Herlinde Koelbl’s book Targets covers an interesting topic: shooting targets used by world armies.

Over the course of six years, Koelbl traveled to 30 countries and took thousands of photographs of shooting targets used during military training. Seen as a series, the images are a fascinating and somewhat unsettling window into how militaries around the world use visuals to groom their soldiers for battle.

Roller hockey was actually an event in the Olympics, back in 1992:

In 1992, roller hockey made its Olympic debut as one of three demonstration sports at the Barcelona Games. For those in the roller hockey community — more accurately, for those involved with a version of the sport called rink hockey — the 1992 Olympics represent the biggest showcase the game’s ever known. But the years that followed were difficult, especially in the United States, where the sport struggled to catch on as funding began to dry up.

Yet another story how the you may be the object of Internet experiments:

The internet is one big experiment, and you’re part of it. Every day, millions of trials are manipulating what you see when you browse online, to find out how to keep your attention, make you click more links – and spend more money. And these experiments are often secret. You’ll probably never know you were part of them.

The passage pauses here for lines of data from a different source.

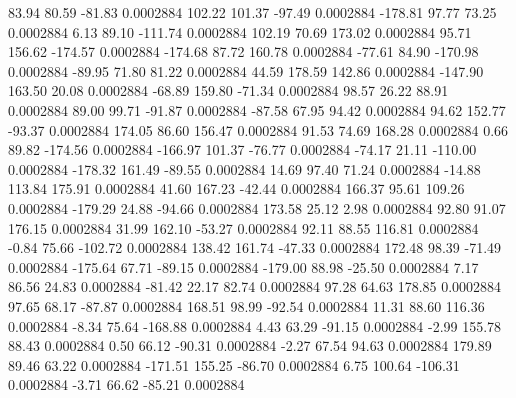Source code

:       83.94       80.59      -81.83     0.0002884
      102.22      101.37      -97.49     0.0002884
     -178.81       97.77       73.25     0.0002884
        6.13       89.10     -111.74     0.0002884
      102.19       70.69      173.02     0.0002884
       95.71      156.62     -174.57     0.0002884
     -174.68       87.72      160.78     0.0002884
      -77.61       84.90     -170.98     0.0002884
      -89.95       71.80       81.22     0.0002884
       44.59      178.59      142.86     0.0002884
     -147.90      163.50       20.08     0.0002884
      -68.89      159.80      -71.34     0.0002884
       98.57       26.22       88.91     0.0002884
       89.00       99.71      -91.87     0.0002884
      -87.58       67.95       94.42     0.0002884
       94.62      152.77      -93.37     0.0002884
      174.05       86.60      156.47     0.0002884
       91.53       74.69      168.28     0.0002884
        0.66       89.82     -174.56     0.0002884
     -166.97      101.37      -76.77     0.0002884
      -74.17       21.11     -110.00     0.0002884
     -178.32      161.49      -89.55     0.0002884
       14.69       97.40       71.24     0.0002884
      -14.88      113.84      175.91     0.0002884
       41.60      167.23      -42.44     0.0002884
      166.37       95.61      109.26     0.0002884
     -179.29       24.88      -94.66     0.0002884
      173.58       25.12        2.98     0.0002884
       92.80       91.07      176.15     0.0002884
       31.99      162.10      -53.27     0.0002884
       92.11       88.55      116.81     0.0002884
       -0.84       75.66     -102.72     0.0002884
      138.42      161.74      -47.33     0.0002884
      172.48       98.39      -71.49     0.0002884
     -175.64       67.71      -89.15     0.0002884
     -179.00       88.98      -25.50     0.0002884
        7.17       86.56       24.83     0.0002884
      -81.42       22.17       82.74     0.0002884
       97.28       64.63      178.85     0.0002884
       97.65       68.17      -87.87     0.0002884
      168.51       98.99      -92.54     0.0002884
       11.31       88.60      116.36     0.0002884
       -8.34       75.64     -168.88     0.0002884
        4.43       63.29      -91.15     0.0002884
       -2.99      155.78       88.43     0.0002884
        0.50       66.12      -90.31     0.0002884
       -2.27       67.54       94.63     0.0002884
      179.89       89.46       63.22     0.0002884
     -171.51      155.25      -86.70     0.0002884
        6.75      100.64     -106.31     0.0002884
       -3.71       66.62      -85.21     0.0002884

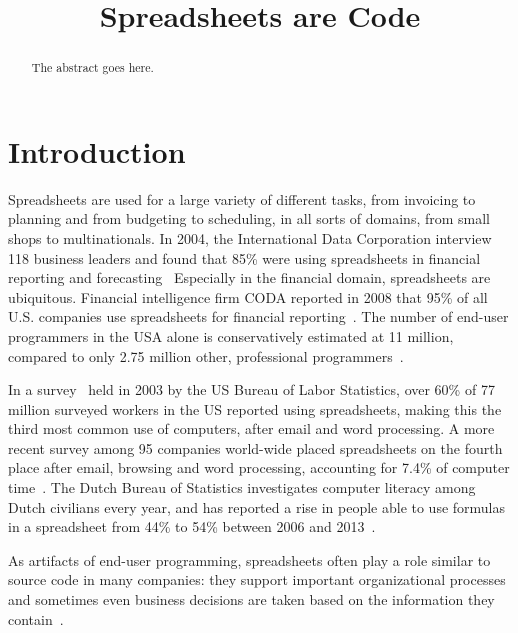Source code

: \documentclass[conference]{IEEEtran}
\begin{document}
\title{Spreadsheets are Code}

\author{
}


\maketitle

\begin{abstract}
The abstract goes here.
\end{abstract}

\IEEEpeerreviewmaketitle

\section{Introduction}
Spreadsheets are used for a large variety of different tasks, from invoicing to planning and from budgeting to scheduling, in all sorts of domains, from small shops to multinationals. In 2004, the International Data Corporation interview 118 business leaders and found that 85\% were using spreadsheets in financial reporting and forecasting~\cite{Panko2008} Especially in the financial domain, spreadsheets are ubiquitous. Financial intelligence firm CODA reported in 2008 that 95\% of all U.S. companies use spreadsheets for financial reporting~\cite{Panko2008}. The number of end-user programmers in the USA alone is conservatively estimated at 11 million, compared to only 2.75 million other, professional programmers~\cite{Scaf2005}. 

In a survey~\cite{BLS2003} held in 2003 by the US Bureau of Labor Statistics, over 60\% of 77 million surveyed workers in the US reported using spreadsheets, making this the third most common use of computers, after email and word processing. A more recent survey among 95 companies world-wide placed spreadsheets on the fourth place after email, browsing and word processing, accounting for 7.4\% of computer time~\cite{Wellnomics2007}. The Dutch Bureau of Statistics investigates computer literacy among Dutch civilians every year, and has reported a rise in people able to use formulas in a spreadsheet from 44\% to 54\% between 2006 and 2013~\cite{CBS2013}.




As artifacts of end-user programming, spreadsheets often play a role similar to source code in many companies: they support important organizational processes and sometimes even business decisions are taken based on the information they contain~\cite{Hermans2011}.
\end{document}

The Guardian gives some guidelines on how to write the perfect out-of-office email:

Summer is upon us, and with it a deluge of rain, kids on public transport, and out of office (OOO) replies. An out-of-office email is something you assume would be easy to write – you know precisely its purpose and what it needs to say. But, as with colleagues’ leaving cards and appraisal feedback forms, it’s often difficult to find the exact words.